* TASK TO CARRY OUT: Copy out word for word the line with "3. **If No Biometric** → EnhancedLoginScreen" and the lines that follow it in the listing below, up to the final one.
--- --- ---
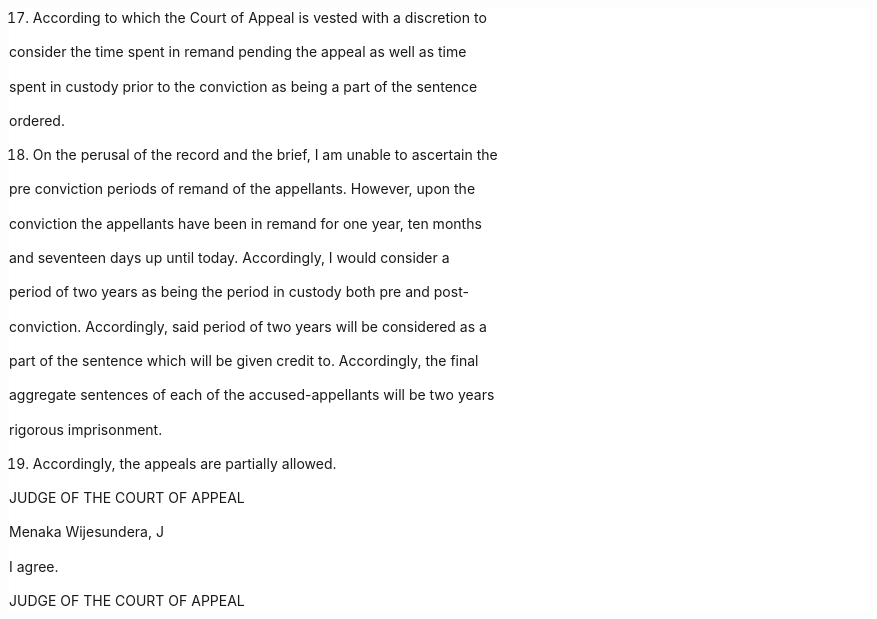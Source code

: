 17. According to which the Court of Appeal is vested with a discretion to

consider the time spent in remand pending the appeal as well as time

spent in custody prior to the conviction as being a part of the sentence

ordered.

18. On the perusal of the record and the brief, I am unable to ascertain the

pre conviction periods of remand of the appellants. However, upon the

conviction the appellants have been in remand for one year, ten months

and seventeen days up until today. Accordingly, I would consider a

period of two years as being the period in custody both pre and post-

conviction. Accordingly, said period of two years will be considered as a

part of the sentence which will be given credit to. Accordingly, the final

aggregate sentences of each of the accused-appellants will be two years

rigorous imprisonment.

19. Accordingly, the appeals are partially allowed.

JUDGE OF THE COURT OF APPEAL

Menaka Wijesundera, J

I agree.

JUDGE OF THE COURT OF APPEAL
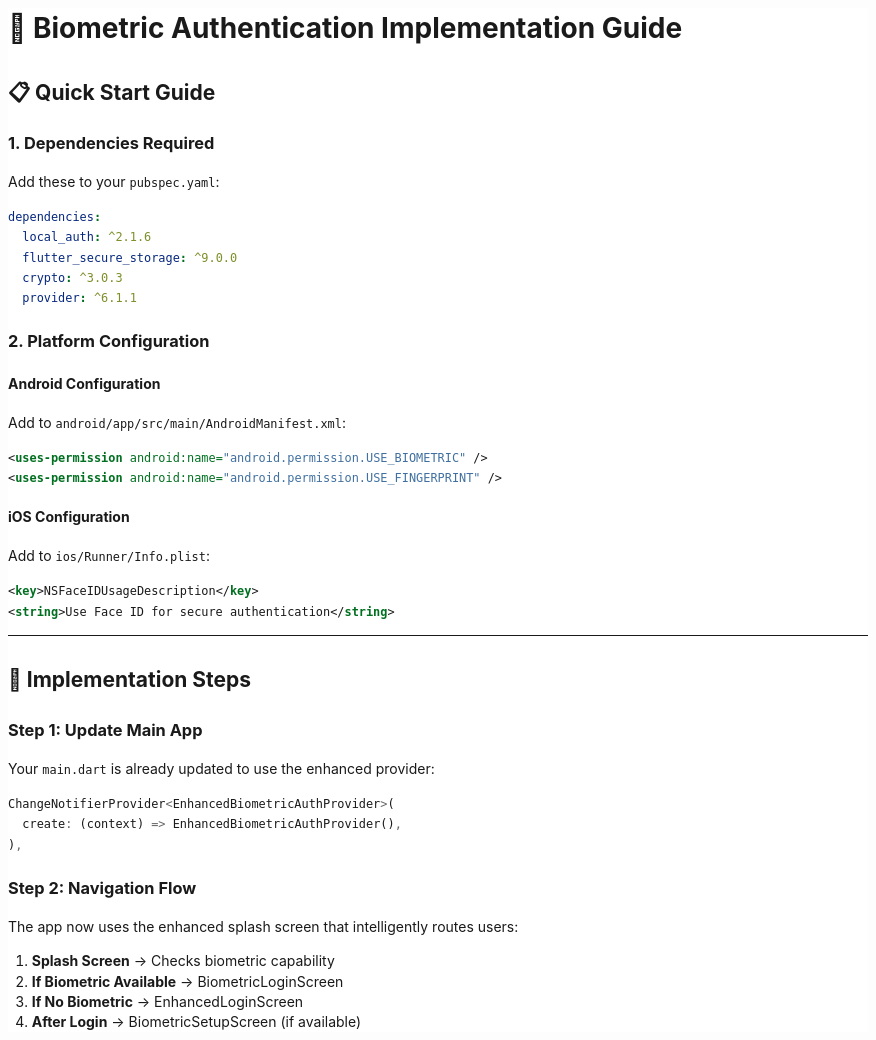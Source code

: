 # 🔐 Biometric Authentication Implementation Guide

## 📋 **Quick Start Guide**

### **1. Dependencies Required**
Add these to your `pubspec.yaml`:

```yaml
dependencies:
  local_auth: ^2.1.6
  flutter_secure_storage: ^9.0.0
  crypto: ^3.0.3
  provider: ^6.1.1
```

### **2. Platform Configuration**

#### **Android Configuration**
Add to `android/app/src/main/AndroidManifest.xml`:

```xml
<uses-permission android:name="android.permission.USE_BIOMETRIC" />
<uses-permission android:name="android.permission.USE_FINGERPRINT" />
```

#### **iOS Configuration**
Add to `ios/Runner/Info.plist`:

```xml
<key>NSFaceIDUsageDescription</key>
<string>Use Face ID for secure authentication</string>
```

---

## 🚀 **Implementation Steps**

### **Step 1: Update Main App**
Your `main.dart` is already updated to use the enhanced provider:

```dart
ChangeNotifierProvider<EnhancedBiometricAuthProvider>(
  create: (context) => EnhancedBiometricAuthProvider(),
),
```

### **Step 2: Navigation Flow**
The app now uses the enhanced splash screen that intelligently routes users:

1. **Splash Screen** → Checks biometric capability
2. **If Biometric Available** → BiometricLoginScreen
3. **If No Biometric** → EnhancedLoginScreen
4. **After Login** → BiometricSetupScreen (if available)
--- --- ---
* RESULT OF THIS EXERCISE:
3. **If No Biometric** → EnhancedLoginScreen
4. **After Login** → BiometricSetupScreen (if available)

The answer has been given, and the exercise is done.